Possible Indian playing XI: 1. Virat Kohli (c), 2. Ajinkya Rahane, 3. Shikhar Dhawan, 4. Yuvraj Singh/Dinesh Karthik/Rishabh Pant, 5. MS Dhoni, 6. Kedar Jadhav, 7. Hardik Pandya, 8. Ravindra Jadeja, 9. Mohammed Shami, 10. Umesh Yadav, and 11. Ravichandran Ashwin/Kuldeep Yadav

Actual playing XI for India: 1. Virat Kohli (c), 2. Ajinkya Rahane, 3. Shikhar Dhawan, 4. Yuvraj Singh, 5. MS Dhoni, 6. Kedar Jadhav, 7. Hardik Pandya, 8. Kuldeep Yadav (ODI debut), 9. Bhuvneshwar Kumar, 10. Umesh Yadav, and 11. Ravichandran Ashwin


India last played a bilateral ODI series in the Caribbean in 2011, beating Darren Sammy and co. 2-3 in a five-ODI series. Kohli and co. will have to get used to the dry and humid Carribean weather, but being a resourceful side, adapting shouldn’t be a major issue. However, with personnel changes, you might well get a bit of instability in the batting line-up. Rahane is yet to make a name for himself in this format, the Indian middle order comprises veterans Dhoni, Jadhav and Yuvraj with question marks over their ability to deliver in crunch situations and the youngsters, if they are handed ODI debuts, might be a touch overawed as well.

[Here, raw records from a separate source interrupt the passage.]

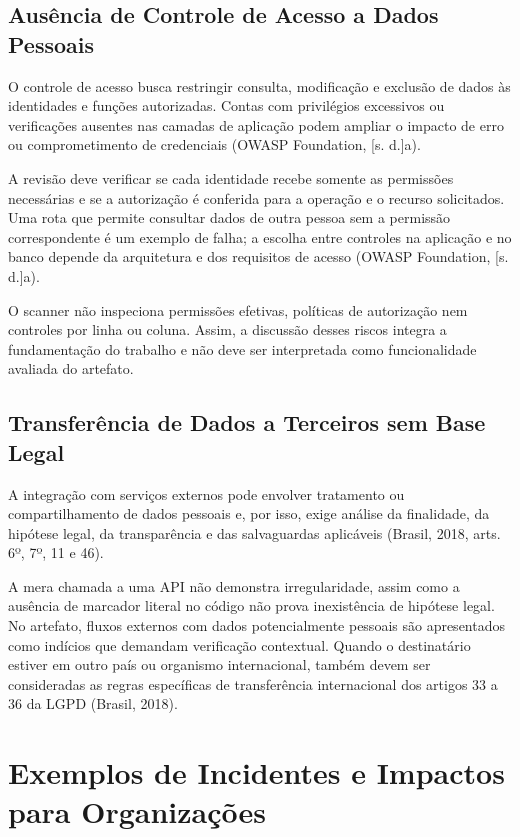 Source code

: \documentclass[12pt,a4paper,oneside]{report}
\begin{document}
\subsection{Ausência de Controle de Acesso a Dados Pessoais}

O controle de acesso busca restringir consulta, modificação e exclusão de dados às identidades e funções autorizadas. Contas com privilégios excessivos ou verificações ausentes nas camadas de aplicação podem ampliar o impacto de erro ou comprometimento de credenciais (OWASP Foundation, [s. d.]a).

A revisão deve verificar se cada identidade recebe somente as permissões necessárias e se a autorização é conferida para a operação e o recurso solicitados. Uma rota que permite consultar dados de outra pessoa sem a permissão correspondente é um exemplo de falha; a escolha entre controles na aplicação e no banco depende da arquitetura e dos requisitos de acesso (OWASP Foundation, [s. d.]a).

O scanner não inspeciona permissões efetivas, políticas de autorização nem controles por linha ou coluna. Assim, a discussão desses riscos integra a fundamentação do trabalho e não deve ser interpretada como funcionalidade avaliada do artefato.

\subsection{Transferência de Dados a Terceiros sem Base Legal}

A integração com serviços externos pode envolver tratamento ou compartilhamento de dados pessoais e, por isso, exige análise da finalidade, da hipótese legal, da transparência e das salvaguardas aplicáveis (Brasil, 2018, arts. 6º, 7º, 11 e 46).

A mera chamada a uma API não demonstra irregularidade, assim como a ausência de marcador literal no código não prova inexistência de hipótese legal. No artefato, fluxos externos com dados potencialmente pessoais são apresentados como indícios que demandam verificação contextual. Quando o destinatário estiver em outro país ou organismo internacional, também devem ser consideradas as regras específicas de transferência internacional dos artigos 33 a 36 da LGPD (Brasil, 2018).

\section{Exemplos de Incidentes e Impactos para Organizações}
\end{document}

On account of the aforementioned reasons, West Indies have to do what Pakistan did last Sunday: take early wickets and get into the ageing Indian middle order. Even though this Indian side boasts plenty of firepower in the batting and bowling departments, they can be made to look quite ordinary when you raise your game and neutralise the batting line-up by taking wickets upfront. I expect India to return to winning ways tomorrow, but Holder and co., in familiar conditions, are not incapable of troubling the Men in Blue.